Machine Learning Based Zero Trust Architecture for Secure Networking
Saubhagya Munasinghe, Nuwan Piyarathna, Erandana Wijerathne, Upul Jayasinghe, Suneth Namal
Abstract
Traditional perimeter-based security solutions are no longer capable of protecting boundless networking topologies like the Internet of Things (IoT). In contrast, the concept of Zero Trust Architecture (ZTA) can be identified as a prospective solution, since the ZTA is designed not to trust any user, device, or entity even if they are within the network perimeter. However, the adaption of ZTA needs an intelligent system to calculate trust, which is a subjective property that machines are yet to understand in comparison to human beings who take decisions based on intuition, gut feelings, emotional responses, etc. Considering the complexity of trust calculation, this work proposes a novel approach based on machine learning (ML) concepts to realize ZTA in a data networking environment. First, it is necessary to calculate the trust value of a certain entity in order to determine the applicable security policies for ZTA. As the trust is based on various attributes, a large traffic dataset collected from a testbed networking environment is fed into several ML models to derive the best suitable trust attributes.
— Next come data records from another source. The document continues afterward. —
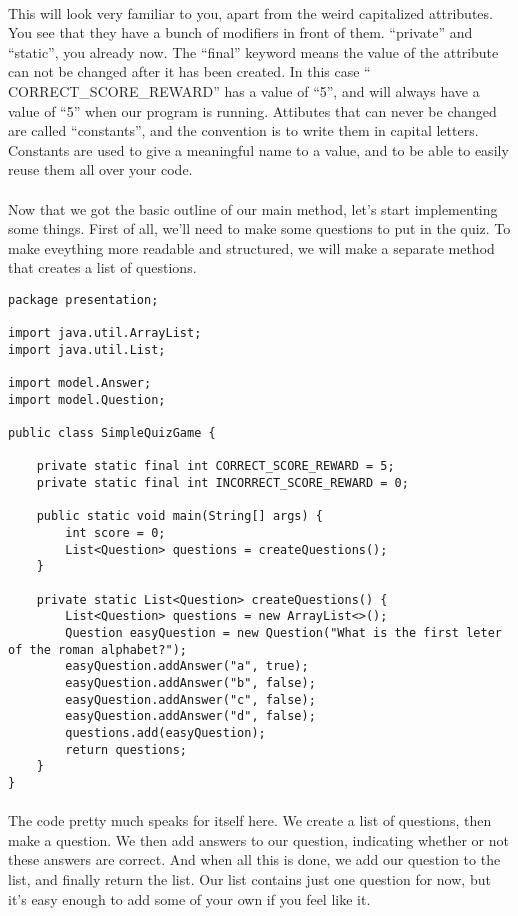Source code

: \documentclass[11pt,fleqn]{book} %
\begin{document}
\paragraph{}This will look very familiar to you, apart from the weird capitalized attributes. You see that they have a bunch of modifiers in front of them. ``private'' and ``static'', you already now. The ``final'' keyword means the value of the attribute can not be changed after it has been created. In this case `` CORRECT_SCORE_REWARD'' has a value of ``5'', and will always have a value of ``5'' when our program is running. Attibutes that can never be changed are called ``constants'', and the convention is to write them in capital letters. Constants are used to give a meaningful name to a value, and to be able to easily reuse them all over your code. 

\paragraph{}Now that we got the basic outline of our main method, let's start implementing some things. First of all, we'll need to make some questions to put in the quiz.
To make eveything more readable and structured, we will make a separate method that creates a list of questions.

\begin{lstlisting}
package presentation;

import java.util.ArrayList;
import java.util.List;

import model.Answer;
import model.Question;

public class SimpleQuizGame {

	private static final int CORRECT_SCORE_REWARD = 5;
	private static final int INCORRECT_SCORE_REWARD = 0;
	
	public static void main(String[] args) {
		int score = 0;
		List<Question> questions = createQuestions();	
	}

	private static List<Question> createQuestions() {
		List<Question> questions = new ArrayList<>();
		Question easyQuestion = new Question("What is the first leter of the roman alphabet?");
		easyQuestion.addAnswer("a", true);
		easyQuestion.addAnswer("b", false);
		easyQuestion.addAnswer("c", false);
		easyQuestion.addAnswer("d", false);
		questions.add(easyQuestion);
		return questions;
	}
}
\end{lstlisting}
\paragraph{}The code pretty much speaks for itself here. We create a list of questions, then make a question. We then add answers to our question, indicating whether or not these answers are correct. And when all this is done, we add our question to the list, and finally return the list. Our list contains just one question for now, but it's easy enough to add some of your own if you feel like it.
\end{document}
Then these attributes are combined using another set of ML models to evaluate the final trust value of an entity in the testbed environment. Further, this work extends the concepts of online learning to integrate continuous monitoring and fine-tuning of trust metrics as required by the ZTA. Finally, the performance of the system is compared and the results indicate that the proposed model outperforms the traditional perimeter-based security model. Furthermore, the study shows the potential of ML-based network security techniques that can be applied in real-world scenarios to efficiently handle large-volume networks and ensure network security.